**WORK REQUEST**: Of the lines in the data below, count the ones holding the string "Files", and answer with that number only.

+-------+

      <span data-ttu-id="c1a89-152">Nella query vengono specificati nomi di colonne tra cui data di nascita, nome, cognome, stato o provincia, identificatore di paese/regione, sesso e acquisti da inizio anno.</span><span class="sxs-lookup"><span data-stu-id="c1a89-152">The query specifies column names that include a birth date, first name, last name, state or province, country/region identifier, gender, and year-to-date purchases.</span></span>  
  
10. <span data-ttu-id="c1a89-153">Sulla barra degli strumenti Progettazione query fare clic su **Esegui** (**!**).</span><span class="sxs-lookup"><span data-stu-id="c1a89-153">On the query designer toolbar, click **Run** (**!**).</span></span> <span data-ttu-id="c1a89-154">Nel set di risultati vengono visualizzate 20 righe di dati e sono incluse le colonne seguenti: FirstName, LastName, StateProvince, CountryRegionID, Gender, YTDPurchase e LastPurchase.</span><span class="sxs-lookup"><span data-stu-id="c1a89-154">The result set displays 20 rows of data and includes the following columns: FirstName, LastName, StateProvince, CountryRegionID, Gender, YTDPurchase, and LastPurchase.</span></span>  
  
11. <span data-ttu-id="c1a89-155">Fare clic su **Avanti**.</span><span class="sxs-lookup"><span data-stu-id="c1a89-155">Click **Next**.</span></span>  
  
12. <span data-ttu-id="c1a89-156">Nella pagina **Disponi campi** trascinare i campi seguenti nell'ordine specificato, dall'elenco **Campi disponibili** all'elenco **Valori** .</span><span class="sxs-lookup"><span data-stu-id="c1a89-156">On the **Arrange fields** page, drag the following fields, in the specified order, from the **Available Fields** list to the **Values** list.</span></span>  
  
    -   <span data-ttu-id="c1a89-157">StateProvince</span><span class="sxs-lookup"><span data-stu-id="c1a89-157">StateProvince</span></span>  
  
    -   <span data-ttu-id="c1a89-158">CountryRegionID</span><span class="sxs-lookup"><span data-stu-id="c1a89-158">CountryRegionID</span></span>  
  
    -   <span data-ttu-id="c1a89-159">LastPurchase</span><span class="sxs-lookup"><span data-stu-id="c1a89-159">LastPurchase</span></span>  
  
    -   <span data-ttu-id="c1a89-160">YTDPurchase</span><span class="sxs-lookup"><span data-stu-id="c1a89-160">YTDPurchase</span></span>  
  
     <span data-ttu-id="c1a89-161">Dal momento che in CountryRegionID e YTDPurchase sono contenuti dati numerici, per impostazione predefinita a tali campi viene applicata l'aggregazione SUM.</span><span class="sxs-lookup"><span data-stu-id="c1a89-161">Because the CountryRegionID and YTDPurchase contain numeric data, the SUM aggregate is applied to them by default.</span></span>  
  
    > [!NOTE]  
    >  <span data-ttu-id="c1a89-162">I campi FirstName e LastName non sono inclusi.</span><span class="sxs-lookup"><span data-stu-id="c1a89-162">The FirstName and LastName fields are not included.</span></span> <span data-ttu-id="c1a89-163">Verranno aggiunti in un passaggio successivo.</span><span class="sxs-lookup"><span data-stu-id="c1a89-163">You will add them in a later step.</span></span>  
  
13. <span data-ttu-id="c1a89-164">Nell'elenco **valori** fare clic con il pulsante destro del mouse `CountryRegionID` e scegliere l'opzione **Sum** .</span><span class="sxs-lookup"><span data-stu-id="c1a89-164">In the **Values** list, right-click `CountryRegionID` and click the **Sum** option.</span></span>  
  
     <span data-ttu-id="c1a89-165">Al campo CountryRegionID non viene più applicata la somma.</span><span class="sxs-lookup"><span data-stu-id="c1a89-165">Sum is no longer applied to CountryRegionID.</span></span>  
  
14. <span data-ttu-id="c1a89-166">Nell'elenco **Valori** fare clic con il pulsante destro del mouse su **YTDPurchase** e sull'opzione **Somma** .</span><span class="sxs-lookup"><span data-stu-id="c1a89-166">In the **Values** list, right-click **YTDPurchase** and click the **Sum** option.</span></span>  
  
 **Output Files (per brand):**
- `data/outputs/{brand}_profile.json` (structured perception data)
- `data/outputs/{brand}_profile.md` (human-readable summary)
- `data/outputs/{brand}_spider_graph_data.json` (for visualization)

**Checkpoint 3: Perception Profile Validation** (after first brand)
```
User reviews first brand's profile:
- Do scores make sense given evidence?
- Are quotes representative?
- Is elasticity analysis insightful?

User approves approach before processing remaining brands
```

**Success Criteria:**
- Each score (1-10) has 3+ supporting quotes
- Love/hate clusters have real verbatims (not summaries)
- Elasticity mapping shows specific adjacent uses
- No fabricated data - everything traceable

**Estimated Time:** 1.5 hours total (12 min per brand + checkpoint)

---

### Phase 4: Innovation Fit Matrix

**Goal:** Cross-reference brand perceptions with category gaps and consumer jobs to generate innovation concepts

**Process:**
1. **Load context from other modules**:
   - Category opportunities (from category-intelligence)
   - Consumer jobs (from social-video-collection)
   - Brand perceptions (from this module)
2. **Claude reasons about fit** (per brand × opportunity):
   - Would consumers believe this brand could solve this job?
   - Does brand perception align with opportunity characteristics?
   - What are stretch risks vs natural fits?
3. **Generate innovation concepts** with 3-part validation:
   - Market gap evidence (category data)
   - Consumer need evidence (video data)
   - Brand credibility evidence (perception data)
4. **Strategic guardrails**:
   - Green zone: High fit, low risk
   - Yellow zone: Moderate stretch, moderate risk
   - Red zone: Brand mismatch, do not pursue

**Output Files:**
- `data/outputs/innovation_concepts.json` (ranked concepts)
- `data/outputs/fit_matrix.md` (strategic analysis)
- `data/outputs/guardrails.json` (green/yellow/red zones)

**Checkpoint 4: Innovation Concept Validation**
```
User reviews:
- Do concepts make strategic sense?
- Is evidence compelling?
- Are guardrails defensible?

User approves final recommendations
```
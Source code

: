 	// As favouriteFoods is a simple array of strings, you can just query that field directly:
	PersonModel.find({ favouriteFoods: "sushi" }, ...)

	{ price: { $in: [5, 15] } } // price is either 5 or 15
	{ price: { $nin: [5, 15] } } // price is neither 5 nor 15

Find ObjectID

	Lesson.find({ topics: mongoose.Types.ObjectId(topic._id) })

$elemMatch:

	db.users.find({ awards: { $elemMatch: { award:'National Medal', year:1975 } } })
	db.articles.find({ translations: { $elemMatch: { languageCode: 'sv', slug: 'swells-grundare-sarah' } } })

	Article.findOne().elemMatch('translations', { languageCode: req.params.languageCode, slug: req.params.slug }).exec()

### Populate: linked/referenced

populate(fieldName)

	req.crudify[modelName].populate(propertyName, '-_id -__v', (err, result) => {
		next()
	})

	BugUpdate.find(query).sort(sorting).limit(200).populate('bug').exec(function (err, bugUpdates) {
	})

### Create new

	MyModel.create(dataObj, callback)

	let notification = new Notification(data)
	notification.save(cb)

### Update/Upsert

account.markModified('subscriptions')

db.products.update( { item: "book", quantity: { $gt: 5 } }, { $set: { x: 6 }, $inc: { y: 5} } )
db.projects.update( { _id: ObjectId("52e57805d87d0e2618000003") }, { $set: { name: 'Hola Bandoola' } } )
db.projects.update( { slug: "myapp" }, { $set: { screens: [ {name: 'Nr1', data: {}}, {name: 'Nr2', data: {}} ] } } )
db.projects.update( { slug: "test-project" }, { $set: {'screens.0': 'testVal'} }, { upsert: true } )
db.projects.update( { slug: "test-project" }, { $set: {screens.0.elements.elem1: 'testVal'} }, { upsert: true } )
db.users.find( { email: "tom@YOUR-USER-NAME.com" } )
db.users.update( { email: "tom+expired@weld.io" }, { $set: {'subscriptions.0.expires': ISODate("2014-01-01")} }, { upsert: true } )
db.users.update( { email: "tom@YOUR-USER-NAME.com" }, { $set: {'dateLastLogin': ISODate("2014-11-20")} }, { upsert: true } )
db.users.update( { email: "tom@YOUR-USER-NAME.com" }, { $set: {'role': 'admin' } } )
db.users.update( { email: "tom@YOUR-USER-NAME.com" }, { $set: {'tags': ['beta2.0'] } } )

+-------+

**ANSWER FOR THIS EXERCISE**: 2